Shootings and arrests were also intense at small gatherings held by secular youth activists who had led the 2011 anti-Mubarak uprising and are critical of both Islamists and the military, which assumed power and installed a civilian government after the coup against Mohammed Morsi.
The day also witnessed a rise of mob attacks on journalists, especially foreign ones.
More than a dozen journalists were beaten by demonstrators or detained by police for protection from angry crowds. Demonstrators at a pro-military rally attacked one female Egyptian journalist, mistakenly believing she worked for Al-Jazeera, which authorities consider biased toward Morsi's Muslim Brotherhood.
Since Morsi's overthrow last July, at least five journalists have been killed, 45 assaulted, and 11 news outlets raided, according to the Committee to Protect Journalists.
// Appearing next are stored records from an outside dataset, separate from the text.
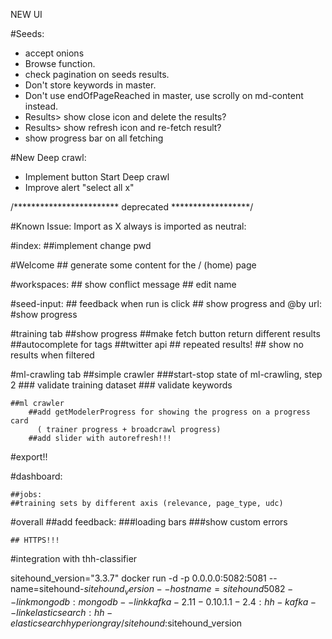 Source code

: NEW UI

#Seeds:
 - accept onions
 - Browse function.
 - check pagination on seeds results.
 - Don't store keywords in master.
 - Don't use endOfPageReached in master, use scrolly on md-content instead.
 - Results> show close icon and delete the results?
 - Results> show refresh icon and re-fetch result?
 - show progress bar on all fetching


#New Deep crawl:
 - Implement button Start Deep crawl
 - Improve alert "select all x"











/************************ deprecated ******************/

#Known Issue:
Import as X always is imported as neutral:

#index:
   ##implement change pwd

#Welcome
    ## generate some content for the / (home) page

#workspaces:
    ## show conflict message
    ## edit name

#seed-input:
    ## feedback when run is click
    ## show progress and
        @by url:
            #show progress

#training tab
   ##show progress
   ##make fetch button return different results
   ##autocomplete for tags
   ##twitter api
    ## repeated results!
    ## show no results when filtered

#ml-crawling tab
   ##simple crawler
       ###start-stop state of ml-crawling, step 2
       ### validate training dataset
       ### validate keywords

    ##ml crawler
        ##add getModelerProgress for showing the progress on a progress card
          ( trainer progress + broadcrawl progress)
        ##add slider with autorefresh!!!

#export!!

#dashboard:

    ##jobs:
    ##training sets by different axis (relevance, page_type, udc)

#overall
    ##add feedback:
        ###loading bars
        ###show custom errors

    ## HTTPS!!!

#integration with thh-classifier











>
sitehound_version="3.3.7"
docker run -d -p 0.0.0.0:5082:5081 --name=sitehound-$sitehound_version --hostname=sitehound5082 --link mongodb:mongodb --link kafka-2.11-0.10.1.1-2.4:hh-kafka --link elasticsearch:hh-elasticsearch hyperiongray/sitehound:$sitehound_version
The New York-based group also reported that at least 44 journalists have been detained "without charge in pretrial procedures, which, at times, have gone on for months."
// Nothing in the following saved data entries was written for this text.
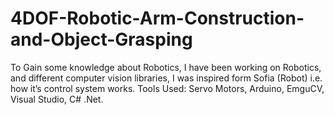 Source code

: # 4DOF-Robotic-Arm-Construction-and-Object-Grasping
To Gain some knowledge about Robotics, I have been working on Robotics, and different computer vision libraries, I was inspired form Sofia (Robot) i.e. how it’s control system works. Tools Used: Servo Motors, Arduino, EmguCV, Visual Studio, C# .Net.
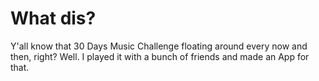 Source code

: # What dis?

Y'all know that 30 Days Music Challenge floating around every now and then, right? Well. I played it with a bunch of friends and made an App for that.
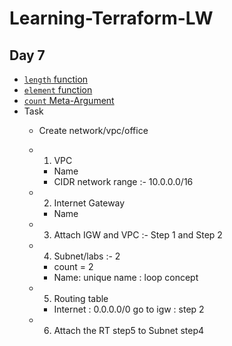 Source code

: # Learning-Terraform-LW

## Day 7

* [`length` function](https://www.terraform.io/docs/language/functions/length.html)
* [`element` function](https://www.terraform.io/docs/language/functions/element.html)
* [`count` Meta-Argument](https://www.terraform.io/docs/language/meta-arguments/count.html)
* Task
  * Create network/vpc/office
  * 1. VPC
    * Name
    * CIDR network range :- 10.0.0.0/16
  
  * 2. Internet Gateway
    * Name
  
  * 3. Attach IGW and VPC :- Step  1 and Step 2

  * 4. Subnet/labs :- 2
    * count = 2
    * Name: unique name : loop concept
  
  * 5. Routing table
    * Internet : 0.0.0.0/0 go to igw : step 2

  * 6. Attach the RT step5 to Subnet step4
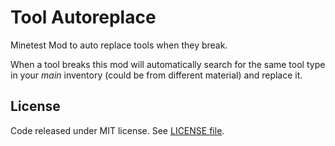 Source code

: # Tool Autoreplace

Minetest Mod to auto replace tools when they break.

When a tool breaks this mod will automatically search for the same tool type in
your *main* inventory (could be from different material) and replace it.

## License

Code released under MIT license. See [LICENSE file](./LICENSE).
Three journalists working for Al-Jazeera's English channel have also been held since Dec. 29, with one of them spending long hours in solitary confinement. Authorities initially accused them of being part of a terrorist group, referring to the Brotherhood, and spreading false news about Egypt. They have yet to be formally charged.
Assaults on journalists have been on the rise over the past three years of tumult. Egypt has seen the ouster of two presidents, the rise and fall of the Islamists, and the return of the military to politics with the near-certain nomination of army chief Field Marshal Abdel-Fatah el-Sissi, in upcoming presidential elections.